AUTH-03 / EMAIL AUTHENTICATION
DMARC Checker
Parse a domain's DMARC record into its policy, alignment, and reporting tags — and see how strong the enforcement really is.
About the DMARC Checker
DMARC ties SPF and DKIM together and tells receiving servers what to do when a message fails authentication — and where to send reports. Without DMARC, attackers can spoof your domain with no consequences. This tool reads your published DMARC policy and shows its enforcement level and reporting setup.
What this tool checks
It queries the TXT record at _dmarc.yourdomain.com and displays the full policy, including the p= enforcement level, any rua/ruf reporting addresses, and the pct percentage.
Policy levels explained
p=none only monitors and reports without affecting delivery. p=quarantine sends failing mail to spam. p=reject blocks it outright. Most domains start at none to gather reports, then move to quarantine and finally reject once legitimate mail is confirmed to pass.

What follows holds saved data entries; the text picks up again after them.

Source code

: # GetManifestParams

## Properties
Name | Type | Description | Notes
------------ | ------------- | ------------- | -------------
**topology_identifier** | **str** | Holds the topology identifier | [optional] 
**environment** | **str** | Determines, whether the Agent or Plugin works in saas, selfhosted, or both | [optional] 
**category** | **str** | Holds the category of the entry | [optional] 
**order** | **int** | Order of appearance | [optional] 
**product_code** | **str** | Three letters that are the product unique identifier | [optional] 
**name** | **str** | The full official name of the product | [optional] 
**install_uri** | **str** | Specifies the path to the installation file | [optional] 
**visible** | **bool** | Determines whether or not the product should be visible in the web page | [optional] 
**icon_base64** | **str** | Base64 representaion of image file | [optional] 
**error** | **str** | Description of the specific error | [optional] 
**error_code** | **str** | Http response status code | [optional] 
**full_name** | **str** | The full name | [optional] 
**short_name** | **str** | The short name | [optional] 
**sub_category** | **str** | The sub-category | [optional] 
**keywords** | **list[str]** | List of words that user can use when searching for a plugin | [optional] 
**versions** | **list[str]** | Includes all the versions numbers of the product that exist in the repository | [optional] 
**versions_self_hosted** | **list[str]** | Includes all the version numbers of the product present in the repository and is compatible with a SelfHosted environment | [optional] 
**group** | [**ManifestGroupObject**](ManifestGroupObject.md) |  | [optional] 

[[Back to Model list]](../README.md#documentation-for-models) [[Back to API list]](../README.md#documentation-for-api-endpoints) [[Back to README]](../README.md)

Frequently asked questions
What DMARC policy should I use?
Start with p=none to collect reports without affecting delivery. Once your reports confirm all legitimate mail passes SPF or DKIM with alignment, move to p=quarantine and then p=reject for full protection.
What are rua and ruf in DMARC?
rua is the address for aggregate reports — daily summaries of authentication results. ruf is for forensic reports on individual failures. Aggregate reports (rua) are the most useful for tuning your setup.
Why is my DMARC failing even though SPF passes?
DMARC requires alignment, not just a pass. The domain SPF authenticates must match your From domain. A common cause is mail sent through a third party that passes SPF for their domain but not yours — DKIM signing with your domain usually fixes this.